Prompt: Copy all lines in the data that contain the string "데이터베이스에".

[Material for this exercise — start]

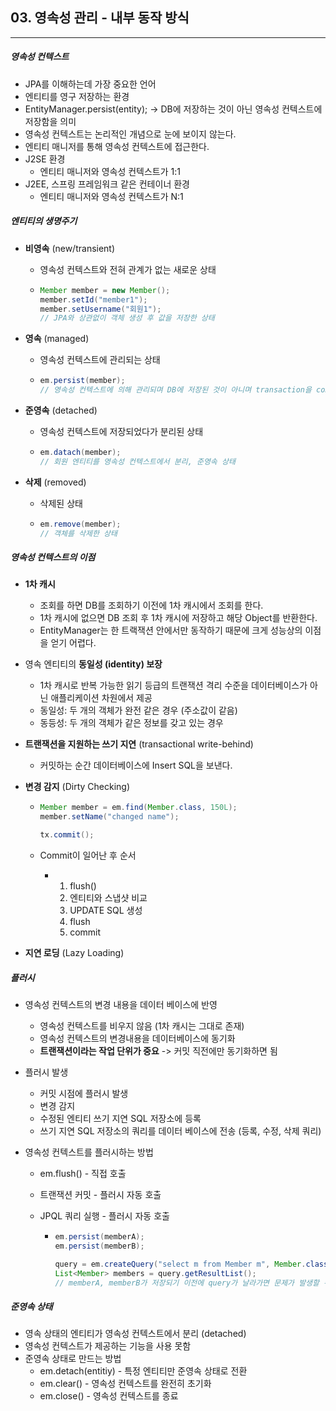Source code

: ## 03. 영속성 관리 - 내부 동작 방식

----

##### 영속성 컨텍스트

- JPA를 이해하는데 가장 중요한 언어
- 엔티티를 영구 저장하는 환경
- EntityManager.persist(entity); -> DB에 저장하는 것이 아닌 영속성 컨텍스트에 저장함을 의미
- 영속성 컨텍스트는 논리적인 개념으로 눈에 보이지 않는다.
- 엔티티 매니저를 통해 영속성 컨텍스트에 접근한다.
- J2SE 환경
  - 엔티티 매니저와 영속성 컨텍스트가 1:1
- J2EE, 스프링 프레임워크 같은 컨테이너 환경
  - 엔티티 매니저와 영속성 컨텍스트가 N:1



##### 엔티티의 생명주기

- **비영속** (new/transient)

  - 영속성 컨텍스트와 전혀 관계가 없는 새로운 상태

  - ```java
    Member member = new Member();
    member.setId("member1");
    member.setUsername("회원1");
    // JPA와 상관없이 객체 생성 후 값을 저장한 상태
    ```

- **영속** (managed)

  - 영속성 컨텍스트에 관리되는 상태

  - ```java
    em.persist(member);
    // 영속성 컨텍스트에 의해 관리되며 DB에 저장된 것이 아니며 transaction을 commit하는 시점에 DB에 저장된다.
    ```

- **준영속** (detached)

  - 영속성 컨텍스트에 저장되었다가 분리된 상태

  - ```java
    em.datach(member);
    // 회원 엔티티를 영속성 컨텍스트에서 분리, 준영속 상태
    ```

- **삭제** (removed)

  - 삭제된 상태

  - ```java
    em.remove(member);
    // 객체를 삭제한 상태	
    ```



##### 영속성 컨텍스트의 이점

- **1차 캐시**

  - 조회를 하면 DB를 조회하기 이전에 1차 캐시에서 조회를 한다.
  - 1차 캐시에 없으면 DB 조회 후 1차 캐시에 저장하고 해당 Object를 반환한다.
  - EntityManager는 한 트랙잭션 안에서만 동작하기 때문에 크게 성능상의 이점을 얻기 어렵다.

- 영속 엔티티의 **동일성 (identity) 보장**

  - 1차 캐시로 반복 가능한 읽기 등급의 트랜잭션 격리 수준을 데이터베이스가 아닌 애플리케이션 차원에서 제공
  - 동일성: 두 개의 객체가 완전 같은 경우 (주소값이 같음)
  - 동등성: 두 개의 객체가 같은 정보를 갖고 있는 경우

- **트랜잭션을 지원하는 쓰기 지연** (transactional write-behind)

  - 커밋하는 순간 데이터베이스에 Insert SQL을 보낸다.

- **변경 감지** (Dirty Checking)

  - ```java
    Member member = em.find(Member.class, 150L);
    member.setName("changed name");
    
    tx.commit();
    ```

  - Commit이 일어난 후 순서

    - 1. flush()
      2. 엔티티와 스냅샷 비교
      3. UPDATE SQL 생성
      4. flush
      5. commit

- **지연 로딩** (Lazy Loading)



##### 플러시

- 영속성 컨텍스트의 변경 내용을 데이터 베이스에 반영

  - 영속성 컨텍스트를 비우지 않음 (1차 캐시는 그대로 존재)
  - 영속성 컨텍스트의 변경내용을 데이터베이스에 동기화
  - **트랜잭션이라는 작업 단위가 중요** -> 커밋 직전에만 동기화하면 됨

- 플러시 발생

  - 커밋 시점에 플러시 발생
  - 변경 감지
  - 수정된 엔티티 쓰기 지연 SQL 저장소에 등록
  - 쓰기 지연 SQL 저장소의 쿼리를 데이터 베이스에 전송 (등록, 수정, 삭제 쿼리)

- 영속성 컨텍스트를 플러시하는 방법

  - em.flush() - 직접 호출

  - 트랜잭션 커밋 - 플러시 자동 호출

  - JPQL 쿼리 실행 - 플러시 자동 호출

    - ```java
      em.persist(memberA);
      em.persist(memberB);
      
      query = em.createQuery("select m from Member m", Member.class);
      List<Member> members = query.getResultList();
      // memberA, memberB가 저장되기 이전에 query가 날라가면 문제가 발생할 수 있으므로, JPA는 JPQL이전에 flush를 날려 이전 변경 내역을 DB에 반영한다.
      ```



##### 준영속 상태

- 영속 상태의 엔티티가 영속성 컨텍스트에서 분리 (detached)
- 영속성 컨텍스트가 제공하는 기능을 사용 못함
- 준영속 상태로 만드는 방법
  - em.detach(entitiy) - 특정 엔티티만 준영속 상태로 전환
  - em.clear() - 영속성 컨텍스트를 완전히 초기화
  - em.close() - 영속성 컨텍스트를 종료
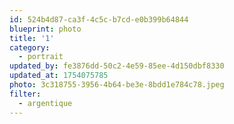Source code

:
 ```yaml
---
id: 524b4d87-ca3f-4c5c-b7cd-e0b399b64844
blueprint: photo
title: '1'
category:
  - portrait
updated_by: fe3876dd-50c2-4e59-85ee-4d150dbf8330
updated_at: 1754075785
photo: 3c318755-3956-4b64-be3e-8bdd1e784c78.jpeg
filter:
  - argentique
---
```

[Material for this exercise — finish]

Response:
  - 커밋하는 순간 데이터베이스에 Insert SQL을 보낸다.
  - 영속성 컨텍스트의 변경내용을 데이터베이스에 동기화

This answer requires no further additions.